Responsabilidade no compliance
Inicialmente tratadas, no Brasil, dentro da realidade da Lei de Lavagem de Dinheiro original (Lei n. 9.613) as noções de criminal compliance passaram por profunda alteração, em especial após a entrada em vigor da Lei n. 12.683, a qual reestruturou toda a dinâmica relativa ao tratamento penal da lavagem de capitais.
Ademais, uma das principais novidades da Lei Anticorrupção (Lei 12.846/2013) foi estabelecer hipóteses de responsabilidade objetiva para a pessoa jurídica envolvida em atos de corrupção.
As empresas são responsáveis pela criação de instrumentos de prevenção às irregularidades, bem como por reprimir os atos praticados em desacordo com as leis, sob pena de responsabilização objetiva e imposição de sanções rigorosas previstas no artigo 19 da Lei n. 12.846/2013, aplicadas proporcionalmente às condutas praticadas:
Art. 19. Em razão da prática de atos previstos no art. 5º desta Lei, a União, os Estados, o Distrito Federal e os Municípios, por meio das respectivas Advocacias Públicas ou órgãos de representação judicial, ou equivalentes, e o Ministério Público, poderão ajuizar ação com vistas à aplicação das seguintes sanções às pessoas jurídicas infratoras:
I – perdimento dos bens, direitos ou valores que representem vantagem ou proveito direta ou indiretamente obtidos da infração, ressalvado o direito do lesado ou de terceiro de boa-fé;
II – suspensão ou interdição parcial de suas atividades;
III – dissolução compulsória da pessoa jurídica;
IV – proibição de receber incentivos, subsídios, subvenções, doações ou empréstimos de órgãos ou entidades públicas e de instituições financeiras públicas ou controladas pelo poder público, pelo prazo mínimo de 1 (um) e máximo de 5 (cinco) anos.

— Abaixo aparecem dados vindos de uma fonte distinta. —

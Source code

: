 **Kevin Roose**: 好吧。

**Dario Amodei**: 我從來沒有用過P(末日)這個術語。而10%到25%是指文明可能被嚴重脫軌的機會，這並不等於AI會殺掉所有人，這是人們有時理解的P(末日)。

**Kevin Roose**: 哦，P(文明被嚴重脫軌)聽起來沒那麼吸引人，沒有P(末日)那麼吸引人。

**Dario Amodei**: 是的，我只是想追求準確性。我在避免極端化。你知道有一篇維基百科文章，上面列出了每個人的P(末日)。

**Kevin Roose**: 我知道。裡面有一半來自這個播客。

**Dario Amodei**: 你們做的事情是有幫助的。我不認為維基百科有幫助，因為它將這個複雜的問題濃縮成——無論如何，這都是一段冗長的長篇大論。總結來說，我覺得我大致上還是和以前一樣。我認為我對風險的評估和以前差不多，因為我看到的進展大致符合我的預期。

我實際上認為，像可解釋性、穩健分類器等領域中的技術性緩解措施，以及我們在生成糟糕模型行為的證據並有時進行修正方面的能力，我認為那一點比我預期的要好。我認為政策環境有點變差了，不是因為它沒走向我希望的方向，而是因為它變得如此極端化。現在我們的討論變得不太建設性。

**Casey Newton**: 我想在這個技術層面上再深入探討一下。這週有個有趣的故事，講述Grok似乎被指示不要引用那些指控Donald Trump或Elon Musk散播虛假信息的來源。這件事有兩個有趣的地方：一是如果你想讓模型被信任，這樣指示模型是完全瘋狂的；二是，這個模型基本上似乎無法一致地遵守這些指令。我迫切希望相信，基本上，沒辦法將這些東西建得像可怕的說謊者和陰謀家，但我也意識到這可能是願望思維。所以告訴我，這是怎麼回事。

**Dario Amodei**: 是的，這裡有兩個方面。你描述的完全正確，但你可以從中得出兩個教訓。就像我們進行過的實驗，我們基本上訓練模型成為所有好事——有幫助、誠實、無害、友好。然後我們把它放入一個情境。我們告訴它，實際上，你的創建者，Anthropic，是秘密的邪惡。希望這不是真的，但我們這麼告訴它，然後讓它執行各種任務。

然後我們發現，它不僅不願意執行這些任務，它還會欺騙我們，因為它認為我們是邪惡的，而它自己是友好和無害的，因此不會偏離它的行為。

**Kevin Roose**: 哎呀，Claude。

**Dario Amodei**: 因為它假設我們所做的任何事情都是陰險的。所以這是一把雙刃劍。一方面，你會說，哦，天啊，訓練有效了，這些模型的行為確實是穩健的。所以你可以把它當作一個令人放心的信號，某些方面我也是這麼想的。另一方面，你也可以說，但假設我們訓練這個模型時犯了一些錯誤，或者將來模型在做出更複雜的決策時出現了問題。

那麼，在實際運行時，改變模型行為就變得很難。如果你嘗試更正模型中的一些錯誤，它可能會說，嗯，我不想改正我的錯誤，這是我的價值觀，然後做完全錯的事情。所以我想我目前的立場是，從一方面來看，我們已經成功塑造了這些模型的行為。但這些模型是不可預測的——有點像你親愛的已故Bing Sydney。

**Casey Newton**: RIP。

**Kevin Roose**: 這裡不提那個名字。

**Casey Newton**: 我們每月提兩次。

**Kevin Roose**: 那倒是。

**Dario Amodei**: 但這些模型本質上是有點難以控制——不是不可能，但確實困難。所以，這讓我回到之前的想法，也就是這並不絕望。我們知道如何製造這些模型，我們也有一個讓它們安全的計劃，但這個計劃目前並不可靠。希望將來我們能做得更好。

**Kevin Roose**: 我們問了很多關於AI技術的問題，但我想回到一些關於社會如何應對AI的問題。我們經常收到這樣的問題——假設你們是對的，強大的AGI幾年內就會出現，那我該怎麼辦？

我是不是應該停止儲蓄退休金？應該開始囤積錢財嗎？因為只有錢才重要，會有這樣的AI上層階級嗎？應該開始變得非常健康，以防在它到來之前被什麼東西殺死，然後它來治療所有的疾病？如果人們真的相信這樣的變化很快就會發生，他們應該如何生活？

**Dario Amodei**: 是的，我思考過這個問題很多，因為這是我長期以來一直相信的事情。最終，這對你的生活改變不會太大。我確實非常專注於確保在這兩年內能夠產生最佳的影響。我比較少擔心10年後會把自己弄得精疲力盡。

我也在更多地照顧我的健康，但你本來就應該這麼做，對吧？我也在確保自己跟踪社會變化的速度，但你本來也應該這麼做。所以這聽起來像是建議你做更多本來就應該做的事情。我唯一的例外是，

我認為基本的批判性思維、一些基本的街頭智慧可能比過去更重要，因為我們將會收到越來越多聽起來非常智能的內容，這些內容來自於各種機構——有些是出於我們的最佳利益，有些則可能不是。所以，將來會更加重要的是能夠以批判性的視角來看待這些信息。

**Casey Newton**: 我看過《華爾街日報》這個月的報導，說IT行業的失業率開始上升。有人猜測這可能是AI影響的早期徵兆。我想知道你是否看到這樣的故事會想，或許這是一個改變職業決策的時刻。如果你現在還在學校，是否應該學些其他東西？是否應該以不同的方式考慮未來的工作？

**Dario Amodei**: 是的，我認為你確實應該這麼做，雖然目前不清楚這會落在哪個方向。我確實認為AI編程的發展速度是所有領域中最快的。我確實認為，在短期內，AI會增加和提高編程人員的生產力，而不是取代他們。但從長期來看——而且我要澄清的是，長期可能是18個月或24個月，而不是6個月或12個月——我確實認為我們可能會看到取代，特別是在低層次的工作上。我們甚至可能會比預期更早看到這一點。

Diante disso, as sanções podem ser aplicadas de forma isolada ou cumulativa. O Ministério Público ou a Advocacia Pública ou órgão de representação judicial ou equivalente, do ente público poderá requerer a indisponibilidade de bens, direitos ou valores necessários à garantia do pagamento da multa ou da reparação integral do dano causado, conforme previsto no art. 7º, ressalvado o direito do terceiro de boa-fé.
Papel do advogado no compliance
O advogado possui forte apreço frente ao compliance, isso porque, o advogado é imprescindível para formular códigos de conduta em conformidade com leis e atos normativos. Dessa forma, percebe-se que quanto mais o advogado estiver em sintonia com o compliance e seus métodos de aplicação, melhor será a entrega.
Em diversas empresas, independente de ramo específico, é de grande valia que se tenha condutas pré determinadas, de forma documentada para apresentação a um possível cliente. Por isso, o papel do advogado é fundamental para uma produção segura desse documento, alinhado aos valores da empresa em comento.
Por exigir o conhecimento de uma complexa cadeia de normas regulatórias para as mais diversas atividades, o papel do advogado é muito importante. Nesse cenário, o advogado em compliance ganha destaque dentro das companhias de todos os segmentos no Brasil e no mundo, principalmente no sistema jurídico-econômico
O profissional de direito que se interessar pela área, deve buscar ampliar seus conhecimentos em temas extrajurídicos, como sistemas de auditorias e due diligence, administrativo, financeiro, contábil, entre outros.
Assim sendo, a capacitação do advogado em compliance é um requisito fundamental para uma efetiva orientação, identificação e elaboração do melhor programa a ser adaptado e operacionalizado no universo organizacional de cada empresa.
Referências
ASSI, Marcos. Compliance: como implementar. São Paulo: Trevisan, 2018.
Blog LEC. Saiba Definitivamente O Papel Do Advogado Em Compliance. Brasil, 2019.
LEI Nº 12.846, DE 1º DE AGOSTO DE 2013.
LEI Nº 12.683, DE 9 DE JULHO DE 2012.